According to the research I conducted, upwards of 100 people have died after being subdued by stun guns since they were first introduced in 2001. In the vast majority of these cases, however, police have attributed deaths to other causes (in many cases, drug overdoses). The fact that police identified other causes is plausible when you consider they are the ones doing the investigating.

Here are some notorious examples of stun gun use by police, demonstrating how Tasers have killed and how they have been used improperly:

—Two recent Taser incidents in Canada resulted in deaths, bringing to 12 the total number in that country in the last four years. A prisoner in a Dartmouth, Nova Scotia jail died on November 22, 30 hours after he was subdued by a Taser. A very high-profile incident at the Vancouver airport in Canada was caught on video on October 14, when a Polish immigrant was hit twice with a Taser. The man spoke no English and he died in the airport. Canadian authorities are now investigating how Tasers are used across the country.

—Go to www.officer.com/article/index.jsp?siteSection=11 for an astounding accounting of police use of stun guns, including deaths in Colorado, Ohio, Florida and Texas. There is a report of how one man was hit in the chest with a Taser that struck a butane lighter in his pocket and set him on fire.

—Pregnant women have been the victims of stun-gun use by police in Seattle, Tampa Bay and most recently in Trotwood, Ohio.  In one case, a pregnant woman declined to sign a speeding ticket and was hit with two 50,000-volt jolts for refusing to exit her vehicle.

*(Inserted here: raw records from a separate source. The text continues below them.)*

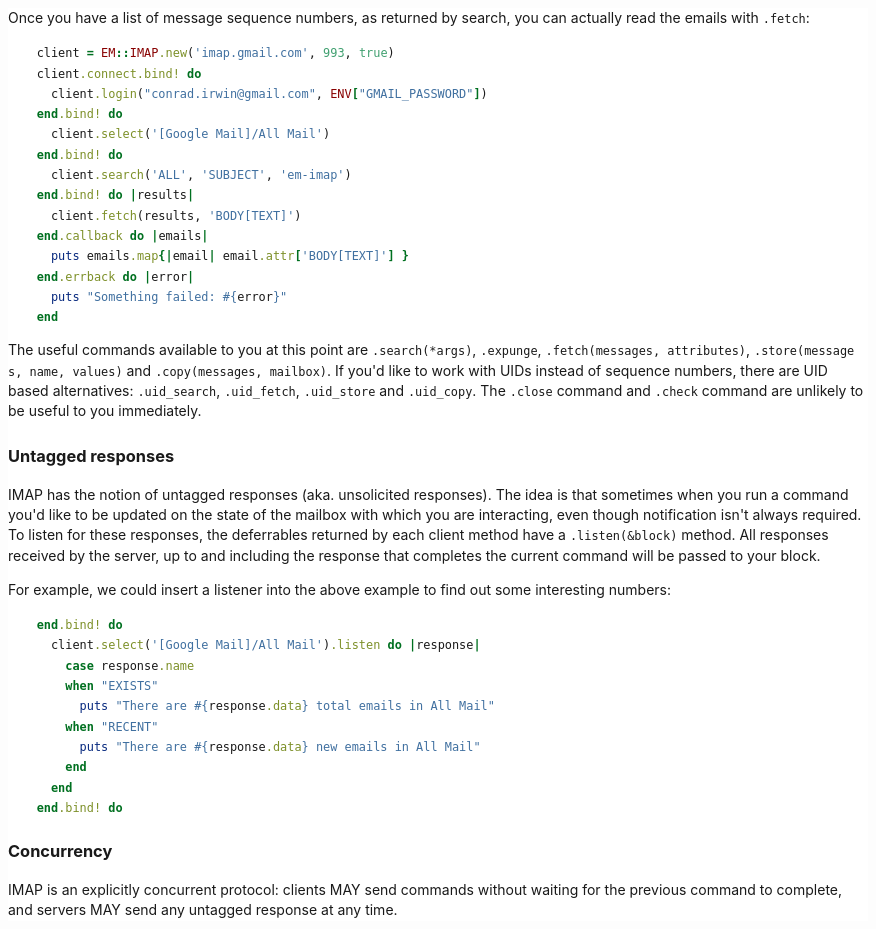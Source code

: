 Once you have a list of message sequence numbers, as returned by search, you can actually read the emails with `.fetch`:

```ruby
    client = EM::IMAP.new('imap.gmail.com', 993, true)
    client.connect.bind! do
      client.login("conrad.irwin@gmail.com", ENV["GMAIL_PASSWORD"])
    end.bind! do
      client.select('[Google Mail]/All Mail')
    end.bind! do
      client.search('ALL', 'SUBJECT', 'em-imap')
    end.bind! do |results|
      client.fetch(results, 'BODY[TEXT]')
    end.callback do |emails|
      puts emails.map{|email| email.attr['BODY[TEXT]'] }
    end.errback do |error|
      puts "Something failed: #{error}"
    end
```

The useful commands available to you at this point are `.search(*args)`, `.expunge`, `.fetch(messages, attributes)`, `.store(messages, name, values)` and `.copy(messages, mailbox)`. If you'd like to work with UIDs instead of sequence numbers, there are UID based alternatives: `.uid_search`, `.uid_fetch`, `.uid_store` and `.uid_copy`. The `.close` command and `.check` command are unlikely to be useful to you immediately.

### Untagged responses

IMAP has the notion of untagged responses (aka. unsolicited responses). The idea is that sometimes when you run a command you'd like to be updated on the state of the mailbox with which you are interacting, even though notification isn't always required. To listen for these responses, the deferrables returned by each client method have a `.listen(&block)` method. All responses received by the server, up to and including the response that completes the current command will be passed to your block.

For example, we could insert a listener into the above example to find out some interesting numbers:

```ruby
    end.bind! do
      client.select('[Google Mail]/All Mail').listen do |response|
        case response.name
        when "EXISTS"
          puts "There are #{response.data} total emails in All Mail"
        when "RECENT"
          puts "There are #{response.data} new emails in All Mail"
        end
      end
    end.bind! do
```

### Concurrency

IMAP is an explicitly concurrent protocol: clients MAY send commands without waiting for the previous command to complete, and servers MAY send any untagged response at any time.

Without question, there are police jurisdictions that may benefit from arming officers with stun guns. Cities like Los Angeles, Detroit and New York come to mind, where officers frequently face lethal threats to their personally safety. For Auburn, though, equipping officers with stun guns is overkill, in my opinion.

Now that our boys in blue are all strapped up, though, I’ll be interested in reading about the first righteous use of this must-have law-enforcement tool.

I’m wondering if there is an underground pool in Police Headquarters wagering which officer will be the first to unleash the first pair of electrodes.  What the heck, put me down for a couple of squares.

Mr. Spindler admonished me with, "Perhaps a little more education and research would be in order before a reporter prints what he or she claims to be ‘the truth.’" Ahh, "the truth," what an elusive and inexplicable concept to corral.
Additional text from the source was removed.